Anti-Psychiatry Movement

Cooper, alongside Ronald Laing, Thomas Szasz, Franco Basaglia, and Michel Foucault, was widely known as a theorist and leader of the anti-psychiatry movement. In 1965, he participated in the founding of the Philadelphia Association with Laing and others. However, in the 1970s, as a supporter of Marxism and existentialism, Cooper left the Philadelphia Association due to disagreement with the growing interest in spirituality rather than politics.

Beliefs and Contributions

According to Cooper, madness is akin to political dissent: "Madness (contrary to the majority of interpretations of 'schizophrenia') is a movement from familyhood (including family-modeled institutions) towards autonomy. This is the real 'danger' of madness and the reason for its harsh repression. Society needs to be one big family with a horde of obedient children. One has to be mad not to want that."

Cooper and his supporters believed that schizophrenia, understood in the broadest sense, is a consequence of the suppression of individuality within families and society. They viewed traditional psychiatry as the final, ultra-repressive link in this chain. Cooper believed that madness and psychosis are the result of societal influence and that the ultimate solution is achieved through revolution. With this goal in mind, Cooper moved to Argentina, which he considered the country with the most revolutionary potential. Before eventually moving to France, where he spent the last years of his life, he returned to the United Kingdom.

Cooper coined the term "anti-psychiatry" to emphasize his rejection and the need to counteract the methods of traditional psychiatry of his time, although the term could also denote the opinion of anti-psychiatrists regarding traditional psychiatry and the treatment of mental disorders.

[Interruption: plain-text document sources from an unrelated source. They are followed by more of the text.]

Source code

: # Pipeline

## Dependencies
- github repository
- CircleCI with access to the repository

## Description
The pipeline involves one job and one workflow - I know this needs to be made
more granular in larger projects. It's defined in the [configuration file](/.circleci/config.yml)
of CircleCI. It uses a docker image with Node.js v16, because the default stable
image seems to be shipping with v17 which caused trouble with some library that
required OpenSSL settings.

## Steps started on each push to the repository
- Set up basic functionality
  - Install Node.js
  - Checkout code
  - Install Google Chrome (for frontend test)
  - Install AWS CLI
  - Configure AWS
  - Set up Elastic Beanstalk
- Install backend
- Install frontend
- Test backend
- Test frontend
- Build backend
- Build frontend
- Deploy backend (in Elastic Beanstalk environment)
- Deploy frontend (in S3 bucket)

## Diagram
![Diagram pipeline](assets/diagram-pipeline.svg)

He served as coordinator of the Congress on the Dialectics of Liberation, held in London at the Roundhouse from July 15th to July 30th, 1967. Participants included Ronald Laing, Paul Goodman, Allen Ginsberg, Herbert Marcuse, and Stokely Carmichael from the Black Panthers organization. The participation of Jean-Paul Sartre was planned but canceled at the last moment. In 1976, at the initiative of Foucault, Cooper was invited to the Collège de France to give a series of lectures.

Cooper first used the term "anti-psychiatry" in 1967. He was one of the founders of the London-based Philadelphia Association and the director of the Institute of Phenomenological Studies.